Exercise:
In the entries below, find the line with "This package is" and the line with "# Génération du code de base"; copy them and every line between them exactly, but not the pictures.

Stored data:
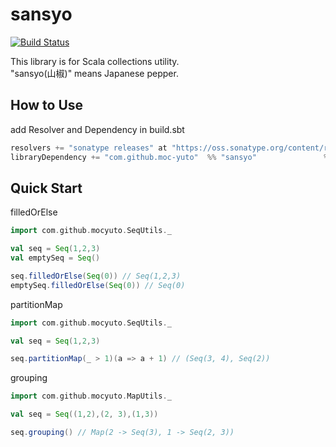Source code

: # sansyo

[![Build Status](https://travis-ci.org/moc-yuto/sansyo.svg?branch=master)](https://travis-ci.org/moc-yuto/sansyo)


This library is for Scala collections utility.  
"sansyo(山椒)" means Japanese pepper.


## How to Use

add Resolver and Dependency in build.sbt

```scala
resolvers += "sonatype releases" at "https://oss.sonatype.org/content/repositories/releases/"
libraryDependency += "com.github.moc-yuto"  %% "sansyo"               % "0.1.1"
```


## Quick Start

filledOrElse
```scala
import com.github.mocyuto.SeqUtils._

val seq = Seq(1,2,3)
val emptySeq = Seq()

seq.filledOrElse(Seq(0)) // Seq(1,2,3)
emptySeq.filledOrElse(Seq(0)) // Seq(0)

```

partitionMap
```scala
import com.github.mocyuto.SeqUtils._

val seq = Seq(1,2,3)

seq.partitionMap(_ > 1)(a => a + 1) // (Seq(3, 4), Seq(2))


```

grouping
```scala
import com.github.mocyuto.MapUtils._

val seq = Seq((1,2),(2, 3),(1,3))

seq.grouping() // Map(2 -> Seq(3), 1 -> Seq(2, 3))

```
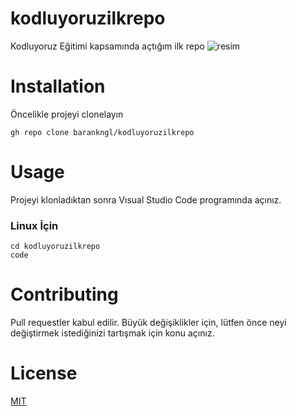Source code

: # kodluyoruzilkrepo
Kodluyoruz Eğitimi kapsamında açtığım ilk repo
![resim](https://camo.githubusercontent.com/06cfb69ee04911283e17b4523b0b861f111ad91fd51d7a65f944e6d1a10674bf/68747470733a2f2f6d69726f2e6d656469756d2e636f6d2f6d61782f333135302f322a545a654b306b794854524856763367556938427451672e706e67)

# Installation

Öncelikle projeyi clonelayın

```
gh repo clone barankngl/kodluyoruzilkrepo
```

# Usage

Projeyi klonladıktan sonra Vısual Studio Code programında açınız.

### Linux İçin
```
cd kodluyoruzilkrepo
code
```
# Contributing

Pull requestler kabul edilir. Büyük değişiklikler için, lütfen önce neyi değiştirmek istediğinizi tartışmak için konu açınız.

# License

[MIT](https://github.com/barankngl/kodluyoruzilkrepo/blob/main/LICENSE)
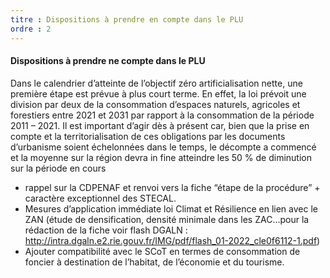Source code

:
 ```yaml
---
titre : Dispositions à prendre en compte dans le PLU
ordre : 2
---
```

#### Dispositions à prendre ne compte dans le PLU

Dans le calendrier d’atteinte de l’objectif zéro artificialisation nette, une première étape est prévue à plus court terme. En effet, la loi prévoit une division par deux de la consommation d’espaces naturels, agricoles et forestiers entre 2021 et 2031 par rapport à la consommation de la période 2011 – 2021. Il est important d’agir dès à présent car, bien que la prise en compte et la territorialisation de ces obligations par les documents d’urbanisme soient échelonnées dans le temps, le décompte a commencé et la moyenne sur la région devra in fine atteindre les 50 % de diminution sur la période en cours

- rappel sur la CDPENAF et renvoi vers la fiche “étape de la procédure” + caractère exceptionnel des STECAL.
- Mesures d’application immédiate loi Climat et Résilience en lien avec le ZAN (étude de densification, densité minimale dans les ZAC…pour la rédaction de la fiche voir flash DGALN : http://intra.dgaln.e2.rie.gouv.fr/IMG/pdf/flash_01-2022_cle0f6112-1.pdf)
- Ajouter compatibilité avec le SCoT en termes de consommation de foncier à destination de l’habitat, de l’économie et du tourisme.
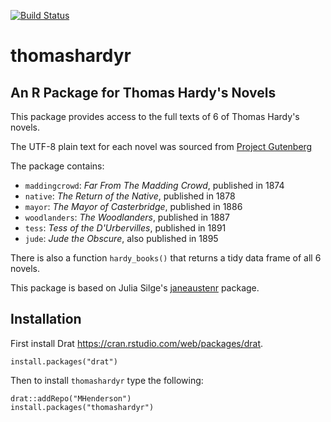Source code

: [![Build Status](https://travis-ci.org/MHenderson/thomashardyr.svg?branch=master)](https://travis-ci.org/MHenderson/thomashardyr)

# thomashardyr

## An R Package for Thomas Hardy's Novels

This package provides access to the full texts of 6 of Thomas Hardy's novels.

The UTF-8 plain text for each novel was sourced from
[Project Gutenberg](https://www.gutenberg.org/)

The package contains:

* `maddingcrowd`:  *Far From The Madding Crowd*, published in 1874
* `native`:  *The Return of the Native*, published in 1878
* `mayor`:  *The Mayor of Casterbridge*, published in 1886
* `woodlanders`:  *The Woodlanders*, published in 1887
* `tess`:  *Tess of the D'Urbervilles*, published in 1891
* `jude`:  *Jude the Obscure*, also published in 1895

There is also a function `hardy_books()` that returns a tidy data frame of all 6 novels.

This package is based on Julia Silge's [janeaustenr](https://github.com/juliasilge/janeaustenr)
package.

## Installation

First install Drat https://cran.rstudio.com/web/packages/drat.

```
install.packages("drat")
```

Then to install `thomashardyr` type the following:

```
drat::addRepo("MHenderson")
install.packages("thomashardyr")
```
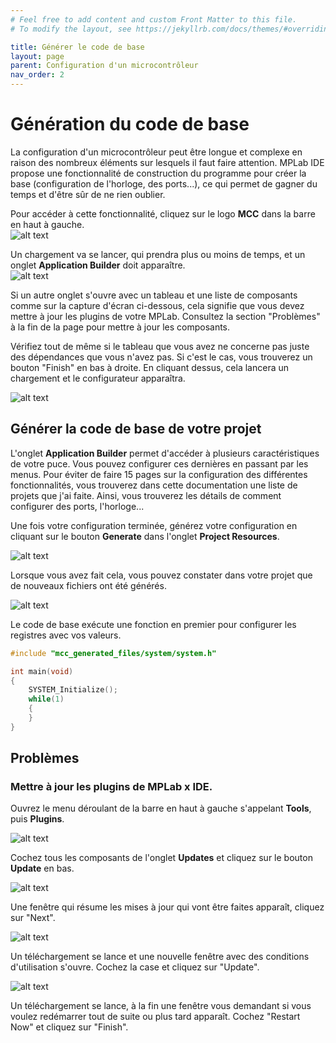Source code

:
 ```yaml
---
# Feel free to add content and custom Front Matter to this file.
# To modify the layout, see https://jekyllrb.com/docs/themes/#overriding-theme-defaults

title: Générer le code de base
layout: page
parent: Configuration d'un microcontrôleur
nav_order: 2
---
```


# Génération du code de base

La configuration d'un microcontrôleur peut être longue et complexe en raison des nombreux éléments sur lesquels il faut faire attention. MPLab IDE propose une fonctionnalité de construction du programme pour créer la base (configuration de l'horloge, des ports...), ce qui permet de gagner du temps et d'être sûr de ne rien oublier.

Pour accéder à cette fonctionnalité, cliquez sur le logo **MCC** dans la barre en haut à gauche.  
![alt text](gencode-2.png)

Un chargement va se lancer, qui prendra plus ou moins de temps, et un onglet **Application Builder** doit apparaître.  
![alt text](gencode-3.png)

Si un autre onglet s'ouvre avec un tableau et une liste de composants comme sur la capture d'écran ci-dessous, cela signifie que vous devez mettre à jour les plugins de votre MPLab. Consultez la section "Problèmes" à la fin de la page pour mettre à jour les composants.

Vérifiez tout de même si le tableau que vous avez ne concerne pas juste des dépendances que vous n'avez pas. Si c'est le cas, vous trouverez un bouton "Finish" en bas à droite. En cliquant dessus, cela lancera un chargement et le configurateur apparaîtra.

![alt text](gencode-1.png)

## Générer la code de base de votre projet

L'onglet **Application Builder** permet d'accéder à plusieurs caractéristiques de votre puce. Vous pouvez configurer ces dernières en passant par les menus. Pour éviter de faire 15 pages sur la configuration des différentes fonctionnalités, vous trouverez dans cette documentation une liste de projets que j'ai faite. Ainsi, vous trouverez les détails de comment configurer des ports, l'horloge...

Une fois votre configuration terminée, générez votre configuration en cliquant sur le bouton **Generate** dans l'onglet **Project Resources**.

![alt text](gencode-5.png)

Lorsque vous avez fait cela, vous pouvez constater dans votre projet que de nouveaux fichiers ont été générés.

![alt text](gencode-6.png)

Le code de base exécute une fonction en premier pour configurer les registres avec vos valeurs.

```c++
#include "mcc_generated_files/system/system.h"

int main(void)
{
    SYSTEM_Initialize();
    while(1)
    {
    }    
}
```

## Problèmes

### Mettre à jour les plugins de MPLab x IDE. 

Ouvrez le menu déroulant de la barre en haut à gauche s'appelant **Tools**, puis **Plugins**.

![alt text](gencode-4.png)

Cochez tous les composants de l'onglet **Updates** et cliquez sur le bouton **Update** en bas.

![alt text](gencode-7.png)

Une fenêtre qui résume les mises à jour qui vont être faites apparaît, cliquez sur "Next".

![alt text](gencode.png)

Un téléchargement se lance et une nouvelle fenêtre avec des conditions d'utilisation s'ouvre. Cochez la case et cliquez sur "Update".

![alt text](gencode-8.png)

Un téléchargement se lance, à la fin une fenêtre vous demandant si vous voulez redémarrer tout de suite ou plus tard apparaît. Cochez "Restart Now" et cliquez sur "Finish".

---

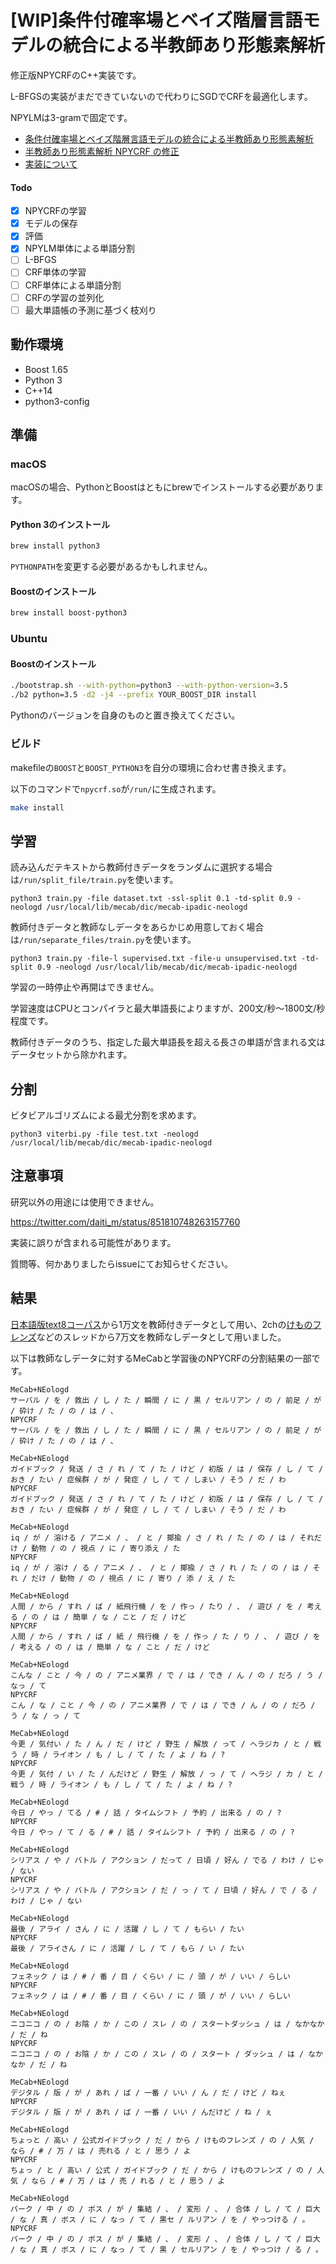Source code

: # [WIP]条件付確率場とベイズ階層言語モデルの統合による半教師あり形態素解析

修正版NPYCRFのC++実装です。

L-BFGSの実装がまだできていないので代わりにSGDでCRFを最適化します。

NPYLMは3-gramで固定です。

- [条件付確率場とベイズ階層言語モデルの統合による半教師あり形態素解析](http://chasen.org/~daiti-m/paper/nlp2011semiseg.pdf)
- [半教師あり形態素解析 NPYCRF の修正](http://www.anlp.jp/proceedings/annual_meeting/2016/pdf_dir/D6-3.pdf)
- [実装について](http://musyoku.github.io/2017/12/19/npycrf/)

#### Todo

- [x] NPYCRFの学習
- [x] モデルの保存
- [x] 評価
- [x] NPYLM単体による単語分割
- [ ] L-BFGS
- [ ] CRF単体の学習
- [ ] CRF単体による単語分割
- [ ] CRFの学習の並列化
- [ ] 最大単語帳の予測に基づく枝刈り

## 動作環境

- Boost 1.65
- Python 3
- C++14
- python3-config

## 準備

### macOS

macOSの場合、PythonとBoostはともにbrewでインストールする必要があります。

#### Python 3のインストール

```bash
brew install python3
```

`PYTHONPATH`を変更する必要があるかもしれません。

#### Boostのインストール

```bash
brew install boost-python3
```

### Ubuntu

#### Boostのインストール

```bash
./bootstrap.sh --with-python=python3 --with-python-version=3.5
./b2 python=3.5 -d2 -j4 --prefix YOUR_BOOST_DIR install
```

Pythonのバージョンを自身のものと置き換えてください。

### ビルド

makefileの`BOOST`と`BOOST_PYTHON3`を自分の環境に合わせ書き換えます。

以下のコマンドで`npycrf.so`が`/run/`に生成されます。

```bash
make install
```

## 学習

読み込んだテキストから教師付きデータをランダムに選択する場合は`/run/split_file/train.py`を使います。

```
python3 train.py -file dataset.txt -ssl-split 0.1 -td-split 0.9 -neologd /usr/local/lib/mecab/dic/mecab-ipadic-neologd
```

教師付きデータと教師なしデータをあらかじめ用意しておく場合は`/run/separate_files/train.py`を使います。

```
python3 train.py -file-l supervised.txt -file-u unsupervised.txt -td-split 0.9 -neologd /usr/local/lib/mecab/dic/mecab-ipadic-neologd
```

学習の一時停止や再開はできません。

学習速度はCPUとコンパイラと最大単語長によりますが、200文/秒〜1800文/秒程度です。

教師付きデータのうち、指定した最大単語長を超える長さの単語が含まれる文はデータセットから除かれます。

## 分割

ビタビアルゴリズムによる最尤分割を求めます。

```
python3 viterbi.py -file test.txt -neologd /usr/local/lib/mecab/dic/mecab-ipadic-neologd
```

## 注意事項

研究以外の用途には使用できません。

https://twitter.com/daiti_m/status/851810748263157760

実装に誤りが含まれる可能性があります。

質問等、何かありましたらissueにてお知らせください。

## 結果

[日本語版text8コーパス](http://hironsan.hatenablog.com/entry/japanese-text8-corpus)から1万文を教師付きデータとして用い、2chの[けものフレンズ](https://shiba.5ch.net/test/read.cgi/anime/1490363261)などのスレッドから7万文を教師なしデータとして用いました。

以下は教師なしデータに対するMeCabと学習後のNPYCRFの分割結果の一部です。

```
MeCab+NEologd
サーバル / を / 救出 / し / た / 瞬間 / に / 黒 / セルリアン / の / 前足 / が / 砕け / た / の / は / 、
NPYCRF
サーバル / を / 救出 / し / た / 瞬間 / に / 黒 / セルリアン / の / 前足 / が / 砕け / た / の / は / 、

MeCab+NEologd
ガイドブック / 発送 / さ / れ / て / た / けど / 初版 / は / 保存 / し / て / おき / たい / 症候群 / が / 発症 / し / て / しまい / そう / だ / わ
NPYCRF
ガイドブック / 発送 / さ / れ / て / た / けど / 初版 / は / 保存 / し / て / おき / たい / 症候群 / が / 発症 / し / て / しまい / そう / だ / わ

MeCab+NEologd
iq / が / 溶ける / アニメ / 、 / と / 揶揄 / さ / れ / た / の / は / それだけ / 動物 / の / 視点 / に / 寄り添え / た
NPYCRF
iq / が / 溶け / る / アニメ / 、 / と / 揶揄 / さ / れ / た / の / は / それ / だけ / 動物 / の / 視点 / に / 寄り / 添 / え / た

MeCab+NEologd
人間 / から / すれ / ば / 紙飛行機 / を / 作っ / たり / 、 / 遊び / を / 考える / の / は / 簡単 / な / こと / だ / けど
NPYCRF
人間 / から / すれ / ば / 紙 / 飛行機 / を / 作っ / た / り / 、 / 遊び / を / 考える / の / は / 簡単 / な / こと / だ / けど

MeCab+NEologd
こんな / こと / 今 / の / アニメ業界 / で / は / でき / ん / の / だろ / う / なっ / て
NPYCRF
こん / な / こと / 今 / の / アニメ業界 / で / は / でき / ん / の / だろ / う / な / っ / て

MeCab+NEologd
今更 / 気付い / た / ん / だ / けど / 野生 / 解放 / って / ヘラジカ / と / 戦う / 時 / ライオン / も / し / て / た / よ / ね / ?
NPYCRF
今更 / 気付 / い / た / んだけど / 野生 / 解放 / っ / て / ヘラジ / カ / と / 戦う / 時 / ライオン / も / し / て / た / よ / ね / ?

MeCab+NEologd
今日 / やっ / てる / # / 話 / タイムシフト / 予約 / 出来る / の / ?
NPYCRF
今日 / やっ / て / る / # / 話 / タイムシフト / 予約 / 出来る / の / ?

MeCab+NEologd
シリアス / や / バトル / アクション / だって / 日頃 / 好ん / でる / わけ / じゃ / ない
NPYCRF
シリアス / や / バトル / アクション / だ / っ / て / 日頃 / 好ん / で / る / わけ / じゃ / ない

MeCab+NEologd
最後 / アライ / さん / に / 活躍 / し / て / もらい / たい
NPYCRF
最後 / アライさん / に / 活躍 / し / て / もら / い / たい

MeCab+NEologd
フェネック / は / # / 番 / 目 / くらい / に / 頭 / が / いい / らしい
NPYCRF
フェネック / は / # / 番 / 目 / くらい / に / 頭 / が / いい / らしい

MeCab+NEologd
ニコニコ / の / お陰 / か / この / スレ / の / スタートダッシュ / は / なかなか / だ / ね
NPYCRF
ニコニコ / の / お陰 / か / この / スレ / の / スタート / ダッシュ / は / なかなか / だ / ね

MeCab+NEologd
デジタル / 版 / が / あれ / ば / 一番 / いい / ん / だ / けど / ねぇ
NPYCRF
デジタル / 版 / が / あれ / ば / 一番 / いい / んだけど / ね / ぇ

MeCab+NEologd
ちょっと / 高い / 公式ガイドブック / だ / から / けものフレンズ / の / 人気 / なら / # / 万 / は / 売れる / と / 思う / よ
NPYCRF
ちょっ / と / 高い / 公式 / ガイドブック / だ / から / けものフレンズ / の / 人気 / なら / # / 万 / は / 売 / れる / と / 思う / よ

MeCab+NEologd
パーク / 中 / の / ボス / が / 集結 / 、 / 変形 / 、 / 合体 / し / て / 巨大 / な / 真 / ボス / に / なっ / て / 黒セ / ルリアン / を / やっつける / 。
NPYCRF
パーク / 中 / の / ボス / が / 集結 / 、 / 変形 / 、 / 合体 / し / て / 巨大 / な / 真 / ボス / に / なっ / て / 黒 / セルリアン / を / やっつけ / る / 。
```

Solution to this problem:
This package is based on Julia Silge's [janeaustenr](https://github.com/juliasilge/janeaustenr)
package.

## Installation

First install Drat https://cran.rstudio.com/web/packages/drat.

```
install.packages("drat")
```

Then to install `thomashardyr` type the following:

```
drat::addRepo("MHenderson")
install.packages("thomashardyr")
```
Source code

:
 ```yaml
---
# Feel free to add content and custom Front Matter to this file.
# To modify the layout, see https://jekyllrb.com/docs/themes/#overriding-theme-defaults

title: Générer le code de base
layout: page
parent: Configuration d'un microcontrôleur
nav_order: 2
---
```


# Génération du code de base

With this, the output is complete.